Bad Nummies 7, by Swindle

You’re Applefluff’s owner. Your adorable little fluffy is locked up in her safe room with her toys, and you’re reviewing some shows designed for fluffies to make sure they’re suitable for her to watch.

You’ve basically given up on FluffTV. Most of the shows are mindless, even by fluffy standards, though the one starring a Judge Judy-esque fluffy is pretty hilarious. You have a strict policy of banning Babies! from your television because you don’t want your cute little mare to get any ideas about starting a family of her own. And the commercials are just plain irresponsible and just barely this side of legal. Once Applefluff got it in her head that if she didn’t eat a specific brand of canned spaghetti (which you’re convinced was recalled for human consumption because of the green dye in it, then relabeled and marketed for fluffies), then she would wither away and die from starvation. She kept begging you and begging you for the ridiculously over-priced spaghetti the commercial assured her was the only way not to starve to death, and finally you bought her a can. You’ve seen fluffies wolf down instant ramen covered in ketchup, convinced it was gourmet spaghetti, and even she thought this stuff tasted questionable. Fortunately, you managed to convince her that the magic spaghetti worked with just a single dose, and she never asked for it again.

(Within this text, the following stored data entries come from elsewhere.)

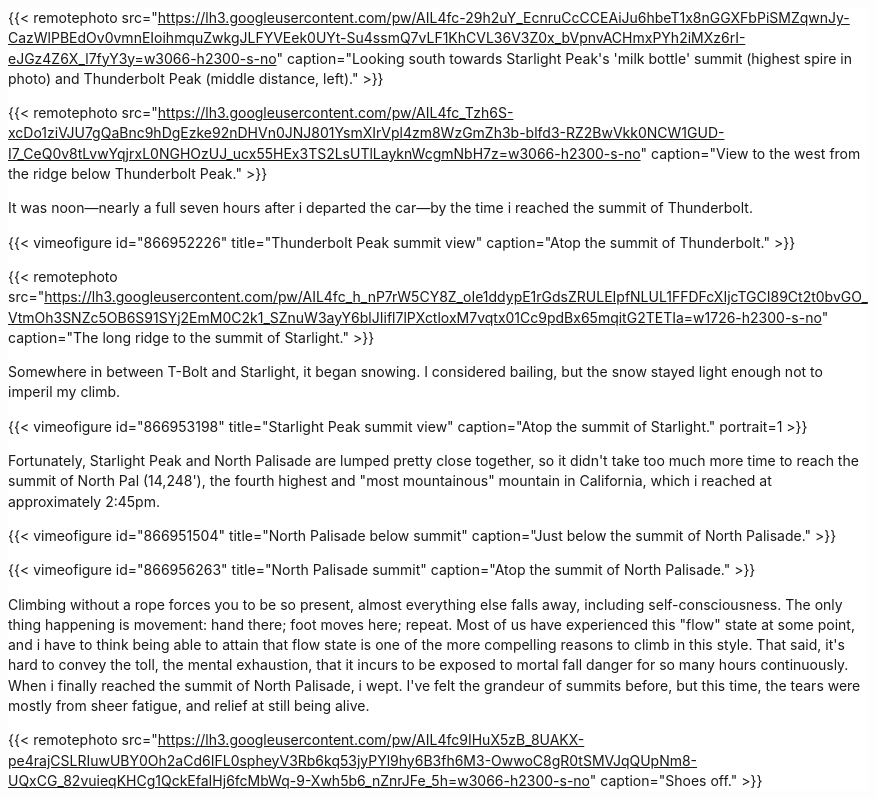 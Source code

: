 {{< remotephoto src="https://lh3.googleusercontent.com/pw/AIL4fc-29h2uY_EcnruCcCCEAiJu6hbeT1x8nGGXFbPiSMZqwnJy-CazWlPBEdOv0vmnEIoihmquZwkgJLFYVEek0UYt-Su4ssmQ7vLF1KhCVL36V3Z0x_bVpnvACHmxPYh2iMXz6rI-eJGz4Z6X_l7fyY3y=w3066-h2300-s-no" caption="Looking south towards Starlight Peak's 'milk bottle' summit (highest spire in photo) and Thunderbolt Peak (middle distance, left)." >}}

{{< remotephoto src="https://lh3.googleusercontent.com/pw/AIL4fc_Tzh6S-xcDo1ziVJU7gQaBnc9hDgEzke92nDHVn0JNJ801YsmXIrVpl4zm8WzGmZh3b-blfd3-RZ2BwVkk0NCW1GUD-I7_CeQ0v8tLvwYqjrxL0NGHOzUJ_ucx55HEx3TS2LsUTlLayknWcgmNbH7z=w3066-h2300-s-no" caption="View to the west from the ridge below Thunderbolt Peak." >}}

It was noon—nearly a full seven hours after i departed the car—by the time i reached the summit of Thunderbolt.

{{< vimeofigure id="866952226" title="Thunderbolt Peak summit view" caption="Atop the summit of Thunderbolt." >}}

{{< remotephoto src="https://lh3.googleusercontent.com/pw/AIL4fc_h_nP7rW5CY8Z_oIe1ddypE1rGdsZRULEIpfNLUL1FFDFcXIjcTGCI89Ct2t0bvGO_VtmOh3SNZc5OB6S91SYj2EmM0C2k1_SZnuW3ayY6blJIifl7lPXctloxM7vqtx01Cc9pdBx65mqitG2TETIa=w1726-h2300-s-no" caption="The long ridge to the summit of Starlight." >}}

Somewhere in between T-Bolt and Starlight, it began snowing. I considered bailing, but the snow stayed light enough not
to imperil my climb.

{{< vimeofigure id="866953198" title="Starlight Peak summit view" caption="Atop the summit of Starlight." portrait=1 >}}

Fortunately, Starlight Peak and North Palisade are lumped pretty close together, so it didn't take too much more time to
reach the summit of North Pal (14,248'), the fourth highest and "most mountainous" mountain in California, which i
reached at approximately 2:45pm.

{{< vimeofigure id="866951504" title="North Palisade below summit" caption="Just below the summit of North Palisade." >}}

{{< vimeofigure id="866956263" title="North Palisade summit" caption="Atop the summit of North Palisade." >}}

Climbing without a rope forces you to be so present, almost everything else falls away, including self-consciousness.
The only thing happening is movement: hand there; foot moves here; repeat. Most of us have experienced this "flow" state
at some point, and i have to think being able to attain that flow state is one of the more compelling reasons to climb
in this style. That said, it's hard to convey the toll, the mental exhaustion, that it incurs to be exposed to mortal
fall danger for so many hours continuously. When i finally reached the summit of North Palisade, i wept. I've felt the
grandeur of summits before, but this time, the tears were mostly from sheer fatigue, and relief at still being alive.

{{< remotephoto src="https://lh3.googleusercontent.com/pw/AIL4fc9IHuX5zB_8UAKX-pe4rajCSLRIuwUBY0Oh2aCd6IFL0spheyV3Rb6kq53jyPYl9hy6B3fh6M3-OwwoC8gR0tSMVJqQUpNm8-UQxCG_82vuieqKHCg1QckEfaIHj6fcMbWq-9-Xwh5b6_nZnrJFe_5h=w3066-h2300-s-no" caption="Shoes off." >}}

You did, however, spend three days trying to get to quit crying every time she deposited a green turd in her litterbox. She thought the green poopies were out to get her, somehow.

So, yeah. FluffTV can take a long walk off a short pier.

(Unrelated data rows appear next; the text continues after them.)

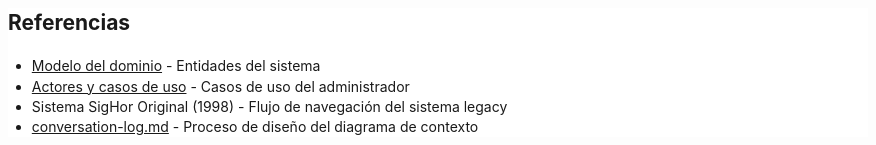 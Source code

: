 ## Referencias

- [Modelo del dominio](../modelo-dominio/modelo-dominio.md) - Entidades del sistema
- [Actores y casos de uso](../actores-casos-uso/actores-casos-uso.md) - Casos de uso del administrador
- Sistema SigHor Original (1998) - Flujo de navegación del sistema legacy
- [conversation-log.md](../../conversation-log.md) - Proceso de diseño del diagrama de contexto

Fluffy Theater? Let’s see… huh. Both dumbed-down classic plays acted out by fluffies and with fluffies as the target audience, and regular versions of classic plays starring fluffies meant to make humans laugh at the terrible acting and even worse production values.

Romeo and Juliet? You watch the ten second preview of the play.

“Uh, nu! Womeo has taken wongest sweepies!”

Then the fluffy presumably playing Juliet starts crying for real, forgetting it’s pretend, and the Romeo fluffy quits playing dead and starts crying too, though he’s not sure who it is they’re crying for. Geez.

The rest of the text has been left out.